Ask HN: Using git commit hashes in legal documents? - c1sc0

I was just wondering: has anyone ever used VCS version numbers / hashes in legal documents for transfer of intellectual property?<p>This is the scenario I had in mind: I want to get some people to help me out with some code. Contributors work on code remotely, check in their final contribution &#38; sign off on an intellectual property transfer sheet with the exact git commit hash? Seems like an elegant solution to me, but IANAL. What's the catch?
======
lfborjas
Sounds nice, but keep in mind that the git history is modifiable: [http://www-
cs-students.stanford.edu/~blynn/gitmagic/ch05.htm...](http://www-cs-
students.stanford.edu/~blynn/gitmagic/ch05.html)

------
gojomo
Never done it but sounds pretty good to me, too.
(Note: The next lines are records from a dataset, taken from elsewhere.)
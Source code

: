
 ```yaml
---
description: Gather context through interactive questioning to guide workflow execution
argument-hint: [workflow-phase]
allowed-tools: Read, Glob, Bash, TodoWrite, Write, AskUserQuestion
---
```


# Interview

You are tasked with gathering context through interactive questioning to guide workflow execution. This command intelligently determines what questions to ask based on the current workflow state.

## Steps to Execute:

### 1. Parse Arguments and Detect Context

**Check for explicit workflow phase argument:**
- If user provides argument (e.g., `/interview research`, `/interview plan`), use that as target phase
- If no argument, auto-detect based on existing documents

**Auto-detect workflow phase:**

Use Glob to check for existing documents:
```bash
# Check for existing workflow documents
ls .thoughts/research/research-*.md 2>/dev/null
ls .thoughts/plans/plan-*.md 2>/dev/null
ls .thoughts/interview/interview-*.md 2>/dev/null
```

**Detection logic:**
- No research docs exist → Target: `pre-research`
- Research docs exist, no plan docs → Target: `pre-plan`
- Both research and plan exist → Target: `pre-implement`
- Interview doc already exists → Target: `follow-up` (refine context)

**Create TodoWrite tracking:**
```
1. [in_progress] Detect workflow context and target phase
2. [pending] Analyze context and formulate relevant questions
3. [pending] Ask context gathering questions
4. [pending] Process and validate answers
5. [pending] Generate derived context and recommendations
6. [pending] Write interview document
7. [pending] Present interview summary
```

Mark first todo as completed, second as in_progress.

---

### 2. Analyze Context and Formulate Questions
The hashes are meaningful
enough to the parties themselves for there to be a common understanding about
what its being transferred.

Explaining commit hashes to a non-technical jurist/juror, in the worst-case
comes-to-litigation scenario, wouldn't be _easy_. Still, I think experts on
either side of a dispute would agree on their significance and proper use, so
this would not be the issue on which a case stands or falls.

For completeness' sake I would be sure to use the full hashes, not the
abbreviated ones.

Of course, IANAL, and legal advice from strangers in internet threads is
typically worth what you paid for it.